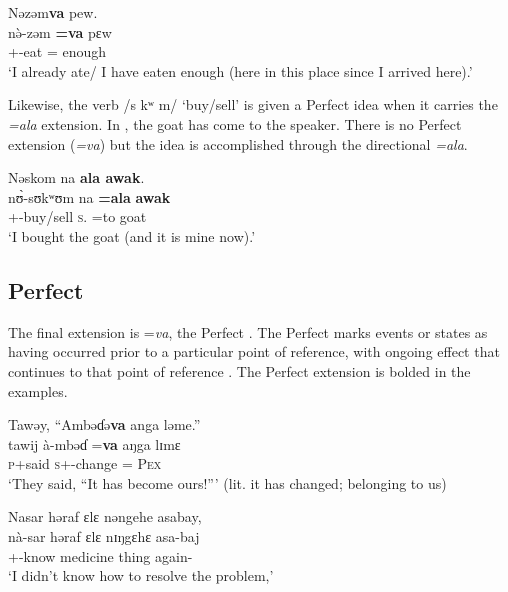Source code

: \ea\label{ex:7:122}
Nəzəm\textbf{va} pew.\\
\gll  n\`ə-zəm  \textbf{=va} pɛw\\
      {\oneS}+{\PFV}-eat  ={\PRF}  enough\\
\glt  ‘I already ate/ I have eaten enough (here in this place since I arrived here).’\\
\z 

Likewise, the verb /s kʷ m/ ‘buy/sell’ is given a Perfect idea when it carries the \textit{=ala} extension. In , the goat has come to the speaker. There is no Perfect extension (\textit{=va})  but the idea is accomplished through the directional \textit{=ala}.

\ea\label{ex:7:123}
Nəskom  na  \textbf{ala  awak}.\\
\gll  n\`ʊ-sʊkʷʊm    na  \textbf{=ala}  \textbf{awak}\\
      {\oneS}+{\PFV}-buy/sell  \textsc{s}.{\DO}  =to  goat\\
\glt  ‘I bought the goat (and it is mine now).’\\
\z 
{}
\subsection{Perfect}\label{sec:7.5.3}
\hypertarget{RefHeading1212381525720847}{}
The final extension is =\textit{va}, the Perfect \citep{FriesenMamalis2008}. The Perfect marks events or states as having occurred prior to a particular point of reference, with ongoing effect that continues to that point of reference \citep{Comrie1976}. The Perfect extension is bolded in the examples. 

\ea\label{ex:7:124}
Tawəy, “Ambəɗə\textbf{va} anga  ləme.”\\
\gll  tawij     à-mbəɗ    =\textbf{va}  aŋga  lɪmɛ\\
      \textsc{p}+said    \textsc{s}+{\PFV}-change  ={\PRF}  {\POSS}  \textsc{Pex}\\
\glt  ‘They said, “It has become ours!”’ (lit. it has changed; belonging to us)\\
\z 

\ea\label{ex:7:125}
Nasar  həraf  ɛlɛ  nəngehe  asabay, \\
\gll  nà-sar      həraf  ɛlɛ nɪŋgɛhɛ asa-baj \\ 
      {\oneS}+{\PFV}-know  medicine  thing {\DEM} again-{\NEG} \\ 
\glt ‘I didn’t know how to resolve the problem,’ \\     
      
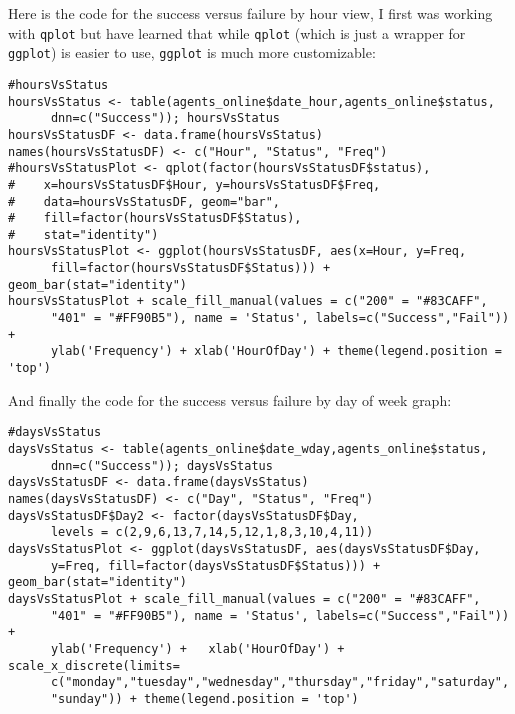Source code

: \documentclass[10pt]{article}
\begin{document}
Here is the code for the success versus failure by hour view, I first was working with \verb|qplot| but have learned that while \verb|qplot| (which is just a wrapper for \verb|ggplot|) is easier to use, \verb|ggplot| is much more customizable:
\begin{verbatim}
#hoursVsStatus
hoursVsStatus <- table(agents_online$date_hour,agents_online$status, 
      dnn=c("Success")); hoursVsStatus
hoursVsStatusDF <- data.frame(hoursVsStatus)
names(hoursVsStatusDF) <- c("Hour", "Status", "Freq")
#hoursVsStatusPlot <- qplot(factor(hoursVsStatusDF$status), 
#    x=hoursVsStatusDF$Hour, y=hoursVsStatusDF$Freq, 
#    data=hoursVsStatusDF, geom="bar", 
#    fill=factor(hoursVsStatusDF$Status), 
#    stat="identity") 
hoursVsStatusPlot <- ggplot(hoursVsStatusDF, aes(x=Hour, y=Freq, 
      fill=factor(hoursVsStatusDF$Status))) + geom_bar(stat="identity")
hoursVsStatusPlot + scale_fill_manual(values = c("200" = "#83CAFF", 
      "401" = "#FF90B5"), name = 'Status', labels=c("Success","Fail")) + 
      ylab('Frequency') + xlab('HourOfDay') + theme(legend.position = 'top')
\end{verbatim}
And finally the code for the success versus failure by day of week graph:
\begin{verbatim}
#daysVsStatus
daysVsStatus <- table(agents_online$date_wday,agents_online$status, 
      dnn=c("Success")); daysVsStatus
daysVsStatusDF <- data.frame(daysVsStatus)
names(daysVsStatusDF) <- c("Day", "Status", "Freq")
daysVsStatusDF$Day2 <- factor(daysVsStatusDF$Day, 
      levels = c(2,9,6,13,7,14,5,12,1,8,3,10,4,11))
daysVsStatusPlot <- ggplot(daysVsStatusDF, aes(daysVsStatusDF$Day, 
      y=Freq, fill=factor(daysVsStatusDF$Status))) + geom_bar(stat="identity")
daysVsStatusPlot + scale_fill_manual(values = c("200" = "#83CAFF", 
      "401" = "#FF90B5"), name = 'Status', labels=c("Success","Fail")) + 
      ylab('Frequency') +   xlab('HourOfDay') + scale_x_discrete(limits=
      c("monday","tuesday","wednesday","thursday","friday","saturday",
      "sunday")) + theme(legend.position = 'top')
\end{verbatim}
\end{document}
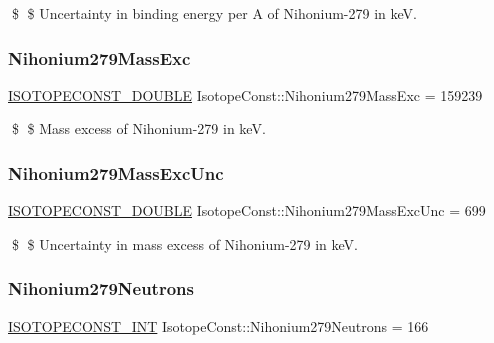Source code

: \$ \$ Uncertainty in binding energy per A of Nihonium-\/279 in keV. \mbox{\label{group___isotope_const-_nihonium-_nh279_gac60fa7b58d42f6f9ad7b7d358ef57c97}} 
\subsubsection{\texorpdfstring{Nihonium279\+Mass\+Exc}{Nihonium279MassExc}}
{\footnotesize\ttfamily \mbox{\hyperlink{group___isotope_const-_macros_ga8f45a7272ce02c0b4c65c44636ed719a}{I\+S\+O\+T\+O\+P\+E\+C\+O\+N\+S\+T\+\_\+\+D\+O\+U\+B\+LE}} Isotope\+Const\+::\+Nihonium279\+Mass\+Exc = 159239}

\$ \$ Mass excess of Nihonium-\/279 in keV. \mbox{\label{group___isotope_const-_nihonium-_nh279_ga3102d8e22365cbc451edccebf997d3cf}} 
\subsubsection{\texorpdfstring{Nihonium279\+Mass\+Exc\+Unc}{Nihonium279MassExcUnc}}
{\footnotesize\ttfamily \mbox{\hyperlink{group___isotope_const-_macros_ga8f45a7272ce02c0b4c65c44636ed719a}{I\+S\+O\+T\+O\+P\+E\+C\+O\+N\+S\+T\+\_\+\+D\+O\+U\+B\+LE}} Isotope\+Const\+::\+Nihonium279\+Mass\+Exc\+Unc = 699}

\$ \$ Uncertainty in mass excess of Nihonium-\/279 in keV. \mbox{\label{group___isotope_const-_nihonium-_nh279_ga1c8884411fa2aaa2b6c4be7a45e0a468}} 
\subsubsection{\texorpdfstring{Nihonium279\+Neutrons}{Nihonium279Neutrons}}
{\footnotesize\ttfamily \mbox{\hyperlink{group___isotope_const-_macros_ga5f18360b3e99483a35c32d789e62621c}{I\+S\+O\+T\+O\+P\+E\+C\+O\+N\+S\+T\+\_\+\+I\+NT}} Isotope\+Const\+::\+Nihonium279\+Neutrons = 166}

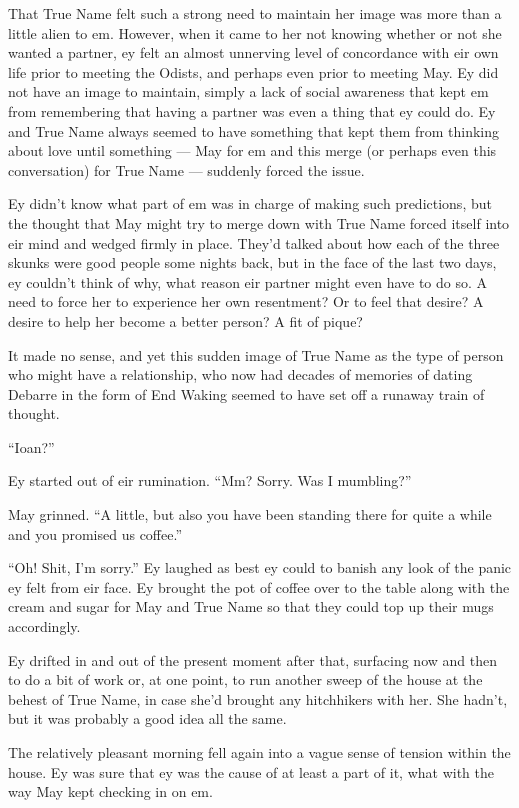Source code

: That True Name felt such a strong need to maintain her image was more than a little alien to em. However, when it came to her not knowing whether or not she wanted a partner, ey felt an almost unnerving level of concordance with eir own life prior to meeting the Odists, and perhaps even prior to meeting May. Ey did not have an image to maintain, simply a lack of social awareness that kept em from remembering that having a partner was even a thing that ey could do. Ey and True Name always seemed to have something that kept them from thinking about love until something — May for em and this merge (or perhaps even this conversation) for True Name — suddenly forced the issue.

Ey didn't know what part of em was in charge of making such predictions, but the thought that May might try to merge down with True Name forced itself into eir mind and wedged firmly in place. They'd talked about how each of the three skunks were good people some nights back, but in the face of the last two days, ey couldn't think of why, what reason eir partner might even have to do so. A need to force her to experience her own resentment? Or to feel that desire? A desire to help her become a better person? A fit of pique?

It made no sense, and yet this sudden image of True Name as the type of person who might have a relationship, who now had decades of memories of dating Debarre in the form of End Waking seemed to have set off a runaway train of thought.

``Ioan?''

Ey started out of eir rumination. ``Mm? Sorry. Was I mumbling?''

May grinned. ``A little, but also you have been standing there for quite a while and you promised us coffee.''

``Oh! Shit, I'm sorry.'' Ey laughed as best ey could to banish any look of the panic ey felt from eir face. Ey brought the pot of coffee over to the table along with the cream and sugar for May and True Name so that they could top up their mugs accordingly.

Ey drifted in and out of the present moment after that, surfacing now and then to do a bit of work or, at one point, to run another sweep of the house at the behest of True Name, in case she'd brought any hitchhikers with her. She hadn't, but it was probably a good idea all the same.

The relatively pleasant morning fell again into a vague sense of tension within the house. Ey was sure that ey was the cause of at least a part of it, what with the way May kept checking in on em.


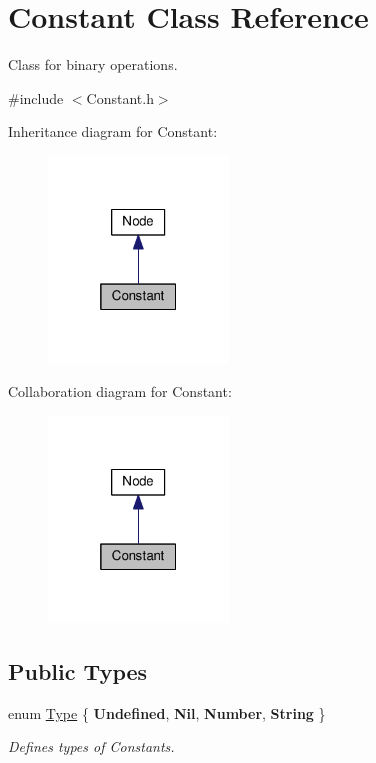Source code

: \hypertarget{classConstant}{}\section{Constant Class Reference}
\label{classConstant}


Class for binary operations.  




{\ttfamily \#include $<$Constant.\+h$>$}



Inheritance diagram for Constant\+:
\nopagebreak
\begin{figure}[H]
\begin{center}
\leavevmode
\includegraphics[width=136pt]{classConstant__inherit__graph}
\end{center}
\end{figure}


Collaboration diagram for Constant\+:
\nopagebreak
\begin{figure}[H]
\begin{center}
\leavevmode
\includegraphics[width=136pt]{classConstant__coll__graph}
\end{center}
\end{figure}
\subsection*{Public Types}
\begin{DoxyCompactItemize}
\item 
\hypertarget{classConstant_aae1f2765a3f050013d5ab334de3b5985}{}enum \hyperlink{classConstant_aae1f2765a3f050013d5ab334de3b5985}{Type} \{ {\bfseries Undefined}, 
{\bfseries Nil}, 
{\bfseries Number}, 
{\bfseries String}
 \}\label{classConstant_aae1f2765a3f050013d5ab334de3b5985}

\begin{DoxyCompactList}\small\item\em Defines types of Constants. \end{DoxyCompactList}\end{DoxyCompactItemize}
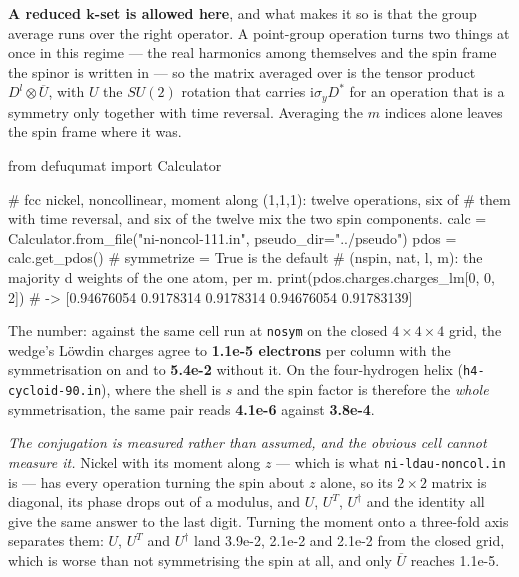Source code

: \documentclass[11pt,a4paper]{article}
\newcommand{\code}[1]{\texttt{\small #1}}
\begin{document}
\textbf{A reduced $\mathbf k$-set is allowed here}, and what makes it so is that
the group average runs over the right operator. A point-group operation turns
two things at once in this regime --- the real harmonics among themselves and
the spin frame the spinor is written in --- so the matrix averaged over is the
tensor product $D^l \otimes \overline{U}$, with $U$ the $SU(2)$ rotation that
carries $\mathrm i \sigma_y D^{*}$ for an operation that is a symmetry only
together with time reversal. Averaging the $m$ indices alone leaves the spin
frame where it was.

\begin{pycode}
from defuqumat import Calculator

# fcc nickel, noncollinear, moment along (1,1,1): twelve operations, six of
# them with time reversal, and six of the twelve mix the two spin components.
calc = Calculator.from_file("ni-noncol-111.in", pseudo_dir="../pseudo")
pdos = calc.get_pdos()                   # symmetrize = True is the default
# (nspin, nat, l, m): the majority d weights of the one atom, per m.
print(pdos.charges.charges_lm[0, 0, 2])
# -> [0.94676054 0.9178314  0.9178314  0.94676054 0.91783139]
\end{pycode}

The number: against the same cell run at \code{nosym} on the closed
$4\times4\times4$ grid, the wedge's Löwdin charges agree to
\textbf{1.1e-5 electrons} per column with the symmetrisation on and to
\textbf{5.4e-2} without it. On the four-hydrogen helix
(\code{h4-cycloid-90.in}), where the shell is $s$ and the spin factor is
therefore the \emph{whole} symmetrisation, the same pair reads \textbf{4.1e-6}
against \textbf{3.8e-4}.

\emph{The conjugation is measured rather than assumed, and the obvious cell
cannot measure it.} Nickel with its moment along $z$ --- which is what
\code{ni-ldau-noncol.in} is --- has every operation turning the spin about $z$
alone, so its $2\times2$ matrix is diagonal, its phase drops out of a modulus,
and $U$, $U^{T}$, $U^{\dagger}$ and the identity all give the same answer to
the last digit. Turning the moment onto a three-fold axis separates them:
$U$, $U^{T}$ and $U^{\dagger}$ land 3.9e-2, 2.1e-2 and 2.1e-2 from the closed
grid, which is worse than not symmetrising the spin at all, and only
$\overline{U}$ reaches 1.1e-5.
\end{document}
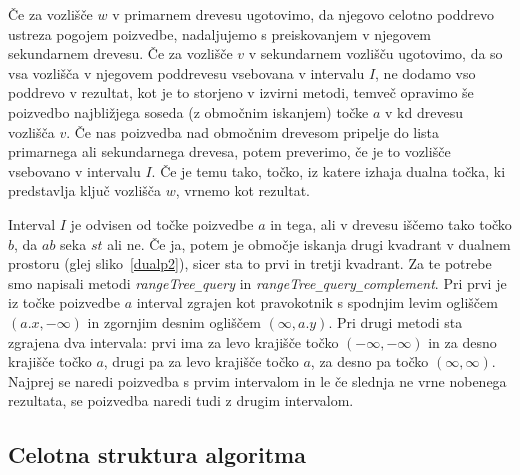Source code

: \documentclass[a4paper, 12pt]{book}
\newcommand{\U}{\texttt{\_}}
\begin{document}
Če za vozlišče $w$ v primarnem drevesu ugotovimo, da njegovo celotno poddrevo ustreza pogojem poizvedbe, nadaljujemo s preiskovanjem v njegovem sekundarnem drevesu. Če za vozlišče $v$ v sekundarnem vozlišču ugotovimo, da so vsa vozlišča v njegovem poddrevesu vsebovana v intervalu $I$, ne dodamo vso poddrevo v rezultat, kot je to storjeno v izvirni metodi, temveč opravimo še poizvedbo najbližjega soseda (z območnim iskanjem) točke $a$ v kd drevesu vozlišča $v$. Če nas poizvedba nad območnim drevesom pripelje do lista primarnega ali sekundarnega drevesa, potem preverimo, če je to vozlišče vsebovano v intervalu $I$. Če je temu tako, točko, iz katere izhaja dualna točka, ki predstavlja ključ vozlišča $w$, vrnemo kot rezultat.

Interval $I$ je odvisen od točke poizvedbe $a$ in tega, ali v drevesu iščemo tako točko $b$, da $ab$ seka $st$ ali ne. Če ja, potem je območje iskanja drugi kvadrant v dualnem prostoru (glej sliko~\ref{dualp2}), sicer sta to prvi in tretji kvadrant. Za te potrebe smo napisali metodi \textit{rangeTree\U query} in \textit{rangeTree\U query\U complement}. Pri prvi je iz točke poizvedbe $a$ interval zgrajen kot pravokotnik s spodnjim levim ogliščem $(a.x, -\infty)$ in zgornjim desnim ogliščem $(\infty, a.y)$. Pri drugi metodi sta zgrajena dva intervala: prvi ima za levo krajišče točko $(-\infty, -\infty)$ in za desno krajišče točko $a$, drugi pa za levo krajišče točko $a$, za desno pa točko $(\infty, \infty)$. Najprej se naredi poizvedba s prvim intervalom in le če slednja ne vrne nobenega rezultata, se poizvedba naredi tudi z drugim intervalom.
\subsection{Celotna struktura algoritma}
\end{document}
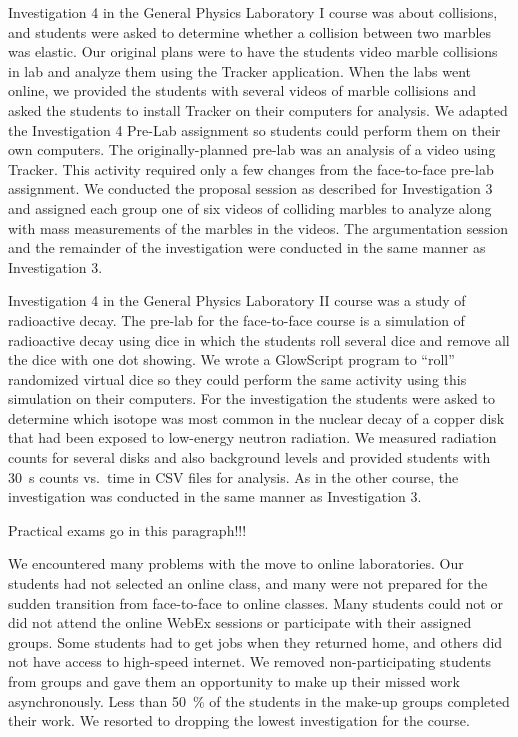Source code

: \documentclass[aip, numerical, preprint]{revtex4-2}
\begin{document}
Investigation 4 in the General Physics Laboratory I course was about collisions, and students were asked to determine whether a collision between two marbles was elastic. Our original plans were to have the students video marble collisions in lab and analyze them using the Tracker application\citep{bro2009}. When the labs went online, we provided the students with several videos of marble collisions and asked the students to install Tracker on their computers for analysis.  We adapted the Investigation 4 Pre-Lab assignment so students could perform them on their own computers. The originally-planned pre-lab was an analysis of a video using Tracker. This activity required only a few changes from the face-to-face pre-lab assignment. We conducted the proposal session as described for Investigation 3 and assigned each group one of six videos of colliding marbles to analyze along with mass measurements of the marbles in the videos. The argumentation session and the remainder of the investigation were conducted in the same manner as Investigation 3.

Investigation 4 in the General Physics Laboratory II course was a study of radioactive decay. The pre-lab for the face-to-face course is a simulation of radioactive decay using dice in which the students roll several dice and remove all the dice with one dot showing. We wrote a GlowScript\citep{glowscript} program to ``roll'' randomized virtual dice so they could perform the same activity using this simulation on their computers. For the investigation the students were asked to determine which isotope was most common in the nuclear decay of a copper disk that had been exposed to low-energy neutron radiation. We measured radiation counts for several disks and also background levels and provided students with \SI{30}{s} counts vs.\ time in CSV files for analysis. As in the other course, the investigation was conducted in the same manner as Investigation 3.


Practical exams go in this paragraph!!!

We encountered many problems with the move to online laboratories. Our students had not selected an online class, and many were not prepared for the sudden transition from face-to-face to online classes. Many students could not or did not attend the online WebEx sessions or participate with their assigned groups. Some students had to get jobs when they returned home, and others did not have access to high-speed internet. We removed non-participating students from groups and gave them an opportunity to make up their missed work asynchronously. Less than \SI{50}{\percent} of the students in the make-up groups completed their work. We resorted to dropping the lowest investigation for the course.
\end{document}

════════════════

_Description of the task:_ All lines above from the one containing "the group average" to the one containing "alone, so its" must be repeated exactly, both lines included, and no others.

_Expected output:_
the group average runs over the right operator. A point-group operation turns
two things at once in this regime --- the real harmonics among themselves and
the spin frame the spinor is written in --- so the matrix averaged over is the
tensor product $D^l \otimes \overline{U}$, with $U$ the $SU(2)$ rotation that
carries $\mathrm i \sigma_y D^{*}$ for an operation that is a symmetry only
together with time reversal. Averaging the $m$ indices alone leaves the spin
frame where it was.

\begin{pycode}
from defuqumat import Calculator

# fcc nickel, noncollinear, moment along (1,1,1): twelve operations, six of
# them with time reversal, and six of the twelve mix the two spin components.
calc = Calculator.from_file("ni-noncol-111.in", pseudo_dir="../pseudo")
pdos = calc.get_pdos()                   # symmetrize = True is the default
# (nspin, nat, l, m): the majority d weights of the one atom, per m.
print(pdos.charges.charges_lm[0, 0, 2])
# -> [0.94676054 0.9178314  0.9178314  0.94676054 0.91783139]
\end{pycode}

The number: against the same cell run at \code{nosym} on the closed
$4\times4\times4$ grid, the wedge's Löwdin charges agree to
\textbf{1.1e-5 electrons} per column with the symmetrisation on and to
\textbf{5.4e-2} without it. On the four-hydrogen helix
(\code{h4-cycloid-90.in}), where the shell is $s$ and the spin factor is
therefore the \emph{whole} symmetrisation, the same pair reads \textbf{4.1e-6}
against \textbf{3.8e-4}.

\emph{The conjugation is measured rather than assumed, and the obvious cell
cannot measure it.} Nickel with its moment along $z$ --- which is what
\code{ni-ldau-noncol.in} is --- has every operation turning the spin about $z$
alone, so its $2\times2$ matrix is diagonal, its phase drops out of a modulus,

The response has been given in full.